We estimated odds ratios (ORs) for the occurrence of one or more arrhythmia events during hourly intervals in association with pollutant concentrations during the hour before the outcome measurement, and with average pollutant concentrations during the 4 hr, 8 hr, 24 hr, 3 days, and 5 days before the outcome. We estimated daily rate ratios associated with size-fractionated PM exposures (PM0.25, PM0.25–2.5, and PM2.5–10) averaged during the current 24-hr interval (lag 0) and the previous 24-hr interval (lag 1; 25- to 48-hr average), and averaged over 2 days (during the current and previous 24 hr). Longer average exposures or lags > 1 day could not be assessed for PM fractions because PM filters were collected only during the 5 days of Holter monitoring. Both the risk of VT (e.g., Lampert et al. 1994) and air pollutant exposures (Polidori et al. 2007) are well known to differ between daytime and nighttime hours, leading us to investigate modification of pollutant associations with VT by daytime and nighttime hours as an a priori hypothesis. Thus, we fit additional models stratified by this variable and conducted formal hypothesis tests using Cochran’s Q statistic (Cochran 1954) to assess the significance of differences in daytime versus nighttime associations.
In secondary analyses, we used interaction terms to test for effect modification by sex, medication use, and self-reported comorbidities. For VT, we also repeated the analyses excluding daytime hours in which participants reported they were away from home.
All effect estimates were adjusted for hourly or daily average actigraph-derived physical activity and heart rate, temperature averaged over the exposure time period, day of week, 5-day study period (July to mid-October or mid-October through February), and retirement community. Exposures were decomposed using the Sheppard et al. (2005) mean-centering approach to implicitly adjust for potential confounding and mismeasurement of exposure by study phase and retirement community (see Supplemental Material, pp. 2–3). We also investigated hour of day as a possible confounder, but it was omitted from final models because of a lack of evidence of any confounding (i.e., there was little change in model coefficients). We assessed statistical significance using a 5% type I error rate per test, and 95% confidence intervals (CIs) are reported for point estimates. Because of the relatively large number of tests conducted (multiple pollutants, multiple outcomes, and multiple lag times), the percentage of tests yielding significant associations is reported for major categories of comparisons.

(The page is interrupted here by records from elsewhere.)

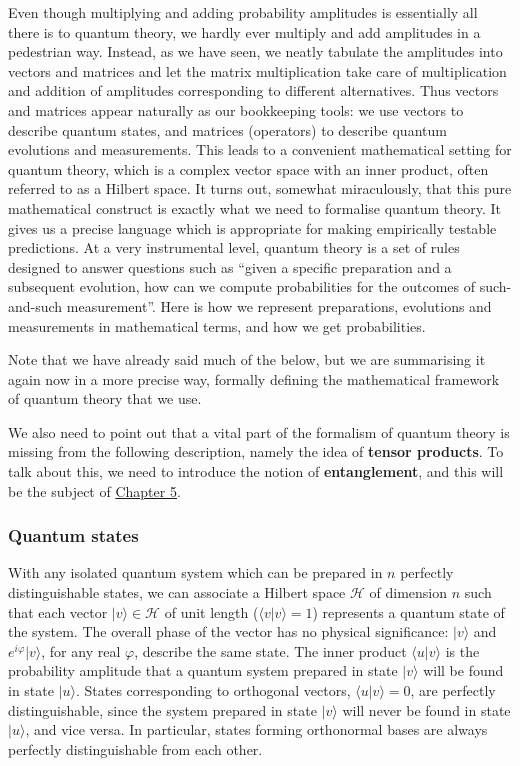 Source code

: \documentclass[fleqn]{article}
\begin{document}
Even though multiplying and adding probability amplitudes is essentially all there is to quantum theory, we hardly ever multiply and add amplitudes in a pedestrian way.
Instead, as we have seen, we neatly tabulate the amplitudes into vectors and matrices and let the matrix multiplication take care of multiplication and addition of amplitudes corresponding to different alternatives.
Thus vectors and matrices appear naturally as our bookkeeping tools: we use vectors to describe quantum states, and matrices (operators) to describe quantum evolutions and measurements.
This leads to a convenient mathematical setting for quantum theory, which is a complex vector space with an inner product, often referred to as a Hilbert space.
It turns out, somewhat miraculously, that this pure mathematical construct is exactly what we need to formalise quantum theory.
It gives us a precise language which is appropriate for making empirically testable predictions.
At a very instrumental level, quantum theory is a set of rules designed to answer questions such as ``given a specific preparation and a subsequent evolution, how can we compute probabilities for the outcomes of such-and-such measurement''.
Here is how we represent preparations, evolutions and measurements in mathematical terms, and how we get probabilities.

Note that we have already said much of the below, but we are summarising it again now in a more precise way, formally defining the mathematical framework of quantum theory that we use.

We also need to point out that a vital part of the formalism of quantum theory is missing from the following description, namely the idea of \textbf{tensor products}.
To talk about this, we need to introduce the notion of \textbf{entanglement}, and this will be the subject of \protect\hyperlink{quantum-entanglement}{Chapter 5}.

\hypertarget{quantum-states}{%
\subsubsection{Quantum states}\label{quantum-states}}

With any isolated quantum system which can be prepared in \(n\) perfectly distinguishable states, we can associate a Hilbert space \(\mathcal{H}\) of dimension \(n\) such that each vector \(|v\rangle\in\mathcal{H}\) of unit length (\(\langle v|v\rangle =1\)) represents a quantum state of the system.
The overall phase of the vector has no physical significance: \(|v\rangle\) and \(e^{i\varphi}|v\rangle\), for any real \(\varphi\), describe the same state.
The inner product \(\langle u|v\rangle\) is the probability amplitude that a quantum system prepared in state \(|v\rangle\) will be found in state \(|u\rangle\).
States corresponding to orthogonal vectors, \(\langle u|v\rangle=0\), are perfectly distinguishable, since the system prepared in state \(|v\rangle\) will never be found in state \(|u\rangle\), and vice versa.
In particular, states forming orthonormal bases are always perfectly distinguishable from each other.
\end{document}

Nearly half of the study participants had had a previous myocardial infarction; the remainder qualified for enrollment based on coronary artery bypass graft or angioplasty, a positive angiogram or stress test, or clinical diagnosis of CAD (Table 1). In addition, most (68%) had hypertension, and nearly all (76%) had hypercholesterolemia. Most participants were male (62%) and overweight [mean body mass index (BMI) was 27; 20% were obese]. Cardiac medications were common, the majority taking β-adrenergic blocking agents (beta blockers) or hypocholesterolemic agents such as statins. Although the four retirement communities were nonsmoking facilities and none of the participants were current or recent smokers (within 12 months), 44% were former smokers.
Summary statistics for the outcome variables are shown in Table 2. pNN50 was similar for day and night, but SDNN and r-MSSD were higher for daytime hours than nighttime hours.

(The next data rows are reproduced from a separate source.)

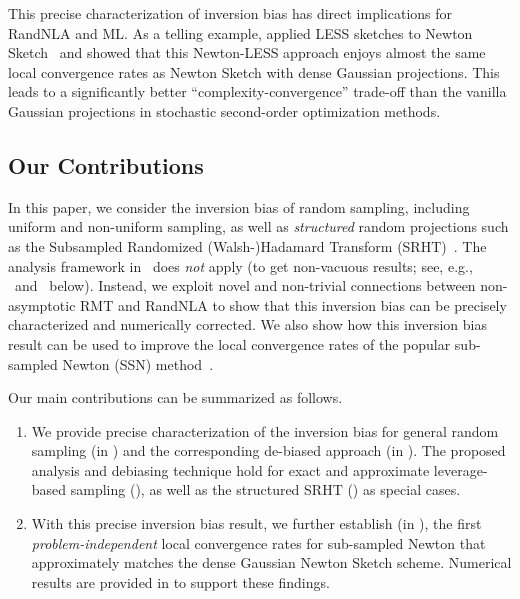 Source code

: \documentclass[11pt,a4paper]{article}
\begin{document}
This precise characterization of inversion bias has direct implications for RandNLA and ML. 
As a telling example, \citet{derezinski2021newtonless} applied LESS sketches to Newton Sketch~\citep{pilanci2017Newton} and showed that this Newton-LESS approach enjoys almost the same local convergence rates as Newton Sketch with dense Gaussian projections.
This leads to a significantly better ``complexity-convergence'' trade-off than the vanilla Gaussian projections in stochastic second-order optimization methods.


\subsection{Our Contributions} 

In this paper, we consider the inversion bias of random sampling, including uniform and non-uniform sampling, as well as \emph{structured} random projections such as the Subsampled Randomized (Walsh-)Hadamard Transform (SRHT)~\citep{ailon2006approximate}.
The analysis framework in~\citet{derezinski2021newtonless,derezinski2021sparse} does \emph{not} apply (to get non-vacuous results; see, e.g., ~and~ below).
Instead, we exploit novel and non-trivial connections between non-asymptotic RMT and RandNLA to show that this inversion bias can be precisely characterized and numerically corrected.
We also show how this inversion bias result can be used to improve the local convergence rates of the popular sub-sampled Newton (SSN) method~\citep{yao2018inexact,roosta2019subsampled,xu2020newton}.


Our main contributions can be summarized as follows.

\begin{enumerate}
    \item We provide precise characterization of the inversion bias for general random sampling (in ) and the corresponding de-biased approach (in ). 
    The proposed analysis and debiasing technique hold for exact and approximate leverage-based sampling (), as well as the structured SRHT () as special cases.
    \item With this precise inversion bias result, we further establish (in ), the first \emph{problem-independent} local convergence rates for sub-sampled Newton that approximately matches the dense Gaussian Newton Sketch scheme.
    Numerical results are provided in  to support these findings.
\end{enumerate}
\end{document}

Pollutant measurements are described in Table 3. Because two or three participants in the same retirement community were simultaneously monitored on each day, the number of 24-hr pollutant measurements (n = 235) is < 500 measurements, which would have resulted from measuring each participant’s personal exposure. Regression effect estimates were standardized to the IQR of each pollutant. The traffic-related air pollutants (primary OC, NOx, CO) were highly positively correlated with each other, with pairwise Spearman correlations ≥ 0.75, whereas O3 was negatively correlated and secondary OC was not correlated with these primary combustion-related pollutants (Supplemental Material, Table S1). Given the strong correlation among primary pollutants, our regression models test one pollutant at a time.
Associations between daily count of VT events and outdoor air pollutants, adjusted for confounding variables, are shown in Table 4. An IQR increase in 24-hr average PM2.5 was associated with a 50% increase in the daily rate of VT events (95% CI: 2, 20%). The estimated effect of 3-day average PM2.5 on daily VT was nearly identical, although not statistically significant. Analysis of PM2.5 constituents indicated statistically significant associations between daily VT and average exposures during the previous 24-hr for BC, EC, total OC, and primary OC. Average total OC during the previous 24-hr was strongly associated with daily VT [relative risk (RR) = 3.06; 95% CI: 1.82, 5.17 per IQR increase], with the strongest constituent-specific association being with primary OC and a relatively weak association with secondary OC. Ozone also was strongly associated with daily VT, particularly the 3-day average (RR = 2.95; 95% CI: 1.29, 6.74). Associations between size fractionated PM and daily VT varied by averaging time, ranging from a 0% to 31% increase for PM0.25 and PM0.25–2.5, and from a 13% decrease to 20% increase for PM2.5–10. When we included the outlying subject with > 19 events/day, RRs for VT events were mostly larger than reported here, often > 5 with wide CIs (data not shown).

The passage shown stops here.